◆ **Task item**
Could you set down exactly the lines of the data below, starting at the one that holds "### 2. **Service" and ending at the one that holds "3. Use dependency injection more consistently", both included, and only those?

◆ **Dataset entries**
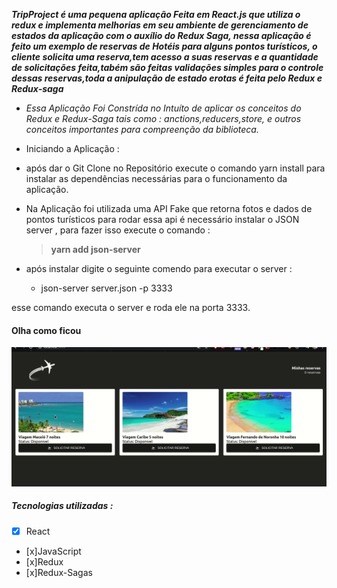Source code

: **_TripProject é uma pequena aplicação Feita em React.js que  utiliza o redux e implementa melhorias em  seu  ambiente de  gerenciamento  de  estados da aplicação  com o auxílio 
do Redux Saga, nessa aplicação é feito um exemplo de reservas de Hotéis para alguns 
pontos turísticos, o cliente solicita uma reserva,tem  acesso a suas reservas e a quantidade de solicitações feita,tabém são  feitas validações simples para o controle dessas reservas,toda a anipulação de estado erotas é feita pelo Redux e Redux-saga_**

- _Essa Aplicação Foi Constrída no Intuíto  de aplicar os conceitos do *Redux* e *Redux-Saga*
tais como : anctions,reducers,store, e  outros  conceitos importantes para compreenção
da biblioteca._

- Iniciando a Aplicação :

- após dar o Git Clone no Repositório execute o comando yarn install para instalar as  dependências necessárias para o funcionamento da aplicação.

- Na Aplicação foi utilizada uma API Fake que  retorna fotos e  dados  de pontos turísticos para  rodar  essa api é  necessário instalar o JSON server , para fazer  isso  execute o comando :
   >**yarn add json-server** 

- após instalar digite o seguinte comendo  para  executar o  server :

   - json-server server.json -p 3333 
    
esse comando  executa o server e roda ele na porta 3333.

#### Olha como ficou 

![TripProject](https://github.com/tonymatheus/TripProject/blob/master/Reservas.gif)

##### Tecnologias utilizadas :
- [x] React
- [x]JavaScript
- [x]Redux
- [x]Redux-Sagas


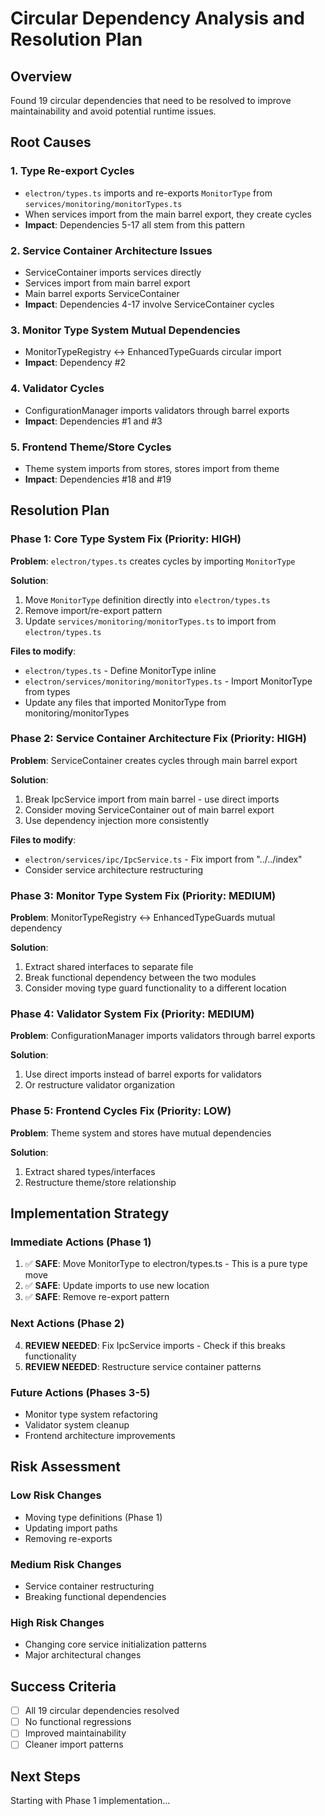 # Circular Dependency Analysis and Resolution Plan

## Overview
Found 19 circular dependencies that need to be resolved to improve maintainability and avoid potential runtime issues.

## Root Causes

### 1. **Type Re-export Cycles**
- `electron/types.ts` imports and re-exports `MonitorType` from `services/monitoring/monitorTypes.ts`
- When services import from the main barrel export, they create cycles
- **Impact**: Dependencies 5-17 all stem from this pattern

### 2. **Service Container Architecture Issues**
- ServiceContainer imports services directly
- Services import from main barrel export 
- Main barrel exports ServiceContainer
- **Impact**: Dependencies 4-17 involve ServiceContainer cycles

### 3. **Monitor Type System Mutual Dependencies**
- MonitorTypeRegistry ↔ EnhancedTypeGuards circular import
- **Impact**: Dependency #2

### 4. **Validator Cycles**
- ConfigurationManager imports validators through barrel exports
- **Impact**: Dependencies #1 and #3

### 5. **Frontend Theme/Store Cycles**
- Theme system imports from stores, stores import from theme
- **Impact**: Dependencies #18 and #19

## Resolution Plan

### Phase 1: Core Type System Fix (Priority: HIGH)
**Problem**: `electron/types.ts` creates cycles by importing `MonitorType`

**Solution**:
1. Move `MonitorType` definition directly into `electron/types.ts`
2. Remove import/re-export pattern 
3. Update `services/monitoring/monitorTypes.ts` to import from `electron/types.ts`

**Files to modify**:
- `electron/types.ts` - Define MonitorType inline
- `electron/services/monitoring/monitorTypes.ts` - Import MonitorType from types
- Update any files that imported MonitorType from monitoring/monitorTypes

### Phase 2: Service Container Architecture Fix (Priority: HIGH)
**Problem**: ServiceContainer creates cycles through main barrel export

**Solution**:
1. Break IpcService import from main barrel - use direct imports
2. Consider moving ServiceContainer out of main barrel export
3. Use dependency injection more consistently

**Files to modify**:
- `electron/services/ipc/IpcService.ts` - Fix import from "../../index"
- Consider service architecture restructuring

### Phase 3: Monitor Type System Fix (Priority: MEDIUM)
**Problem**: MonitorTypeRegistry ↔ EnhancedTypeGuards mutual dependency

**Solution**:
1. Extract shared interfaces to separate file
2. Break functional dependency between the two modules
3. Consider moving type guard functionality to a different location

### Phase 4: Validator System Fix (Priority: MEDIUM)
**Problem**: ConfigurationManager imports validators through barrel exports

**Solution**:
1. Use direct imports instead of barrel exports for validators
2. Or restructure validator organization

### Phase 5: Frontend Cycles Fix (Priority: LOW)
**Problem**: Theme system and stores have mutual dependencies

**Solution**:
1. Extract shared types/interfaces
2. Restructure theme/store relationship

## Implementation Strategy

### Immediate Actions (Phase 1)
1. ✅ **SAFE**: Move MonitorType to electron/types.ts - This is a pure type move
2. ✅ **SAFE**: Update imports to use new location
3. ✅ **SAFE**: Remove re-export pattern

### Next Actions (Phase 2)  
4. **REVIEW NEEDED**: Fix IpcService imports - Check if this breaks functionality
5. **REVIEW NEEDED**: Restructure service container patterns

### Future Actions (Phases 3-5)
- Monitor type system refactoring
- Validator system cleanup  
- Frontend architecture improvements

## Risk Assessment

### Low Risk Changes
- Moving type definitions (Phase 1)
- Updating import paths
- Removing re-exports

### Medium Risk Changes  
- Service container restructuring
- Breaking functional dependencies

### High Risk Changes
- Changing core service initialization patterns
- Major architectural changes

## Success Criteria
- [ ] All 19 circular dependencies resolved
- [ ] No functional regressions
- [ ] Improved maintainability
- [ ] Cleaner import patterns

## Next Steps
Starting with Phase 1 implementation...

---

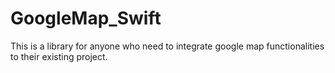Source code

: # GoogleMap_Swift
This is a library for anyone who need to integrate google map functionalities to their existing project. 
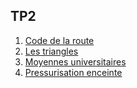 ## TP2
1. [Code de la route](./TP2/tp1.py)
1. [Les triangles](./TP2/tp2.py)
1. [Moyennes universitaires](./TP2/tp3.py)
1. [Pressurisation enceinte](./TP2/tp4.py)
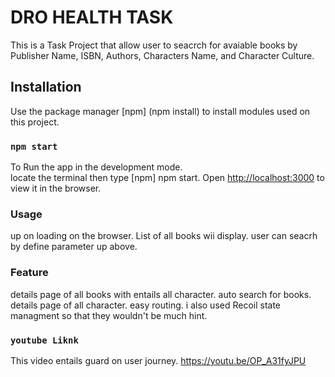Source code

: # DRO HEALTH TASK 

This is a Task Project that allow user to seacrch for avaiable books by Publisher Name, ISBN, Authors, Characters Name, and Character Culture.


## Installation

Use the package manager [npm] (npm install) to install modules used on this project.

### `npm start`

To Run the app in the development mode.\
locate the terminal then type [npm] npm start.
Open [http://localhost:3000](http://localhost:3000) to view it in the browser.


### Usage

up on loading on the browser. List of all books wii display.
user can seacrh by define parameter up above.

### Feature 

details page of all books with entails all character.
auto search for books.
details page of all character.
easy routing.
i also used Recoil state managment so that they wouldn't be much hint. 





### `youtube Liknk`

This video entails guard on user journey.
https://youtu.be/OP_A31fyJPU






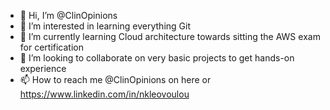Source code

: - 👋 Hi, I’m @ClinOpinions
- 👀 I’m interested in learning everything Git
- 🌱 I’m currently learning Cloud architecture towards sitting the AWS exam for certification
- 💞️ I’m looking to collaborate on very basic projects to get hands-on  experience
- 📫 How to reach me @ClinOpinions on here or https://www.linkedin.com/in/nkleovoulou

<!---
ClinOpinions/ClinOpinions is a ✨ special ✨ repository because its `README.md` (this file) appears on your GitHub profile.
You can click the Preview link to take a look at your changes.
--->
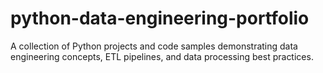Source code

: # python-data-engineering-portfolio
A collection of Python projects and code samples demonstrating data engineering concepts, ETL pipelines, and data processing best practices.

◆ **Task solution**
### 2. **Service Container Architecture Issues**
- ServiceContainer imports services directly
- Services import from main barrel export 
- Main barrel exports ServiceContainer
- **Impact**: Dependencies 4-17 involve ServiceContainer cycles

### 3. **Monitor Type System Mutual Dependencies**
- MonitorTypeRegistry ↔ EnhancedTypeGuards circular import
- **Impact**: Dependency #2

### 4. **Validator Cycles**
- ConfigurationManager imports validators through barrel exports
- **Impact**: Dependencies #1 and #3

### 5. **Frontend Theme/Store Cycles**
- Theme system imports from stores, stores import from theme
- **Impact**: Dependencies #18 and #19

## Resolution Plan

### Phase 1: Core Type System Fix (Priority: HIGH)
**Problem**: `electron/types.ts` creates cycles by importing `MonitorType`

**Solution**:
1. Move `MonitorType` definition directly into `electron/types.ts`
2. Remove import/re-export pattern 
3. Update `services/monitoring/monitorTypes.ts` to import from `electron/types.ts`

**Files to modify**:
- `electron/types.ts` - Define MonitorType inline
- `electron/services/monitoring/monitorTypes.ts` - Import MonitorType from types
- Update any files that imported MonitorType from monitoring/monitorTypes

### Phase 2: Service Container Architecture Fix (Priority: HIGH)
**Problem**: ServiceContainer creates cycles through main barrel export

**Solution**:
1. Break IpcService import from main barrel - use direct imports
2. Consider moving ServiceContainer out of main barrel export
3. Use dependency injection more consistently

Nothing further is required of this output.